Lake Siljän is the heart of Dalarna, and Dalarna is the heart of the idealistic heart of Sweden.  We may have been seeing red and white houses every day and everywhere we go in Sweden, but it is here where time hasn’t stopped, but slowed way down.  Quaint villiages with narrow streets overlooking a beautiful lake, where summer days are always warm and sunny.  Yes, that is the idealistic view.

If Siljän is the heart of Sweden, then Nusnäs must be the holy grail!  Because it is here, on the sides of a side street where Sweden’s symbol is handmade.  It must be so, since this is where the Dala Hästen is made.  The real Dala Hästen, not some cheap knock off made in sweat shops in China.   You can walk around viewing and take photos of the horses being made, all the way thru being painted.  Both shops are worth visiting and both shops know how to separate the kronor from the tourist, but hey, everyone with Swedish heritage needs a Dala Hästen, or two, and maybe a Tupp and Gris!  I know it worked for me because I am adding to my collection of Dala Husdjur, and will be modifying my home décor a little, in the near future.

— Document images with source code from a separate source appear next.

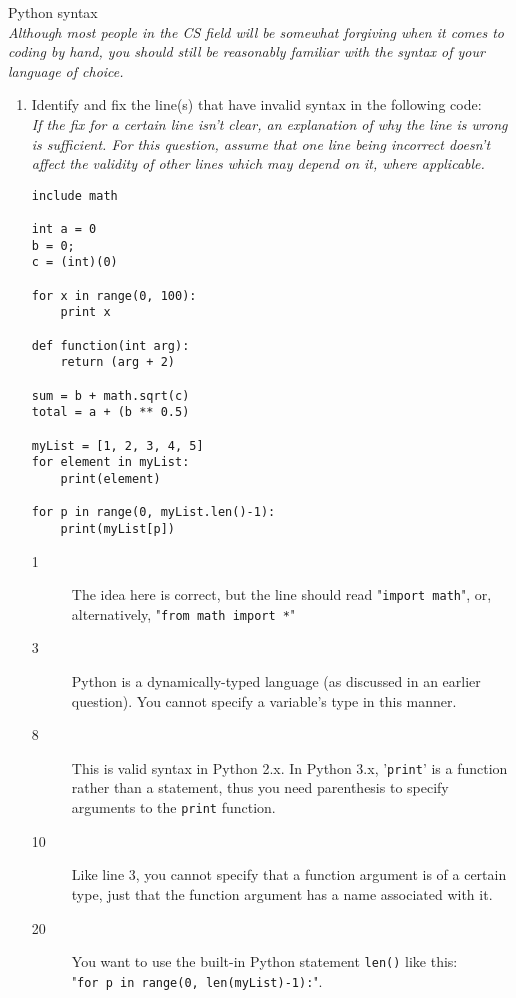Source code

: Python syntax\\
\emph{Although most people in the CS field will be somewhat forgiving when it comes to coding by hand,
you should still be reasonably familiar with the syntax of your language of choice.}

\begin{enumerate}
\item Identify and fix the line(s) that have invalid syntax in the following code:\\
\emph{If the fix for a certain line isn't clear, an explanation of why the line is wrong is sufficient. For this question, assume that one line being incorrect doesn't affect the validity of other lines which may depend on it, where applicable.}
\begin{lstlisting}
include math

int a = 0
b = 0;
c = (int)(0)

for x in range(0, 100):
	print x

def function(int arg):
	return (arg + 2)

sum = b + math.sqrt(c)
total = a + (b ** 0.5)

myList = [1, 2, 3, 4, 5]
for element in myList:
	print(element)

for p in range(0, myList.len()-1):
	print(myList[p])
\end{lstlisting}
\begin{answer}
\begin{description}
	\item[1] The idea here is correct, but the line should read "\texttt{import math}", or, alternatively, "\texttt{from math import *}"
	\item[3] Python is a dynamically-typed language (as discussed in an earlier question). You cannot specify a variable's type in this manner.
	\item[8] This is valid syntax in Python 2.x. In Python 3.x, '\texttt{print}' is a function rather than a statement, thus you need parenthesis to specify arguments to the \texttt{print} function.
	\item[10] Like line 3, you cannot specify that a function argument is of a certain type, just that the function argument has a name associated with it.
	\item[20] You want to use the built-in Python statement \texttt{len()} like this:\\
	 "\texttt{for p in range(0, len(myList)-1):}".


\end{description}
\end{answer}


\end{enumerate}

Siljän itself marks the southwest corner of a 40 km wide meteor crater.  Even looking at a regular road map the boundaries of the crater can be discerned since some of the area’s major roads follow the perimeter of the impact crater.   I am not sure when this impact happened, and if it would have been an extinction type impact or not, but I know I wouldn’t want to be around if another this size strikes again.

There are many places to visit in the heart of Dalarna.  Falun gruva, Tallberg, Rättvik.  The list goes on and on.  But one of the places I had not visited before was Carl Larsson’s house in Sundborn.  We went on a guided tour and upon entering the first room my breath was literally stopped.  I felt like I was in a Carl Larsson painting.  The feeling was amazing.  You can tell by the way they painted that they loved this place and each other.

In the evening back in Avesta this evening we have the honor and distinction to experience evening coffee at the home of Nils-Erik Nilsson.  This is a wonderful experience because not only is it a sunny and warm evening with no mosquitoes, but I realize that Nils-Erik is the author of a book in my library at home.  He is the author of “The Forest”, which is one volume in the National Atlas of Sweden.   When I say, Oh! If I had known you were the author of that book, I should have brought it with me to have you autograph it.  His response: “My autograph has little value in Sweden, and I think less in America.”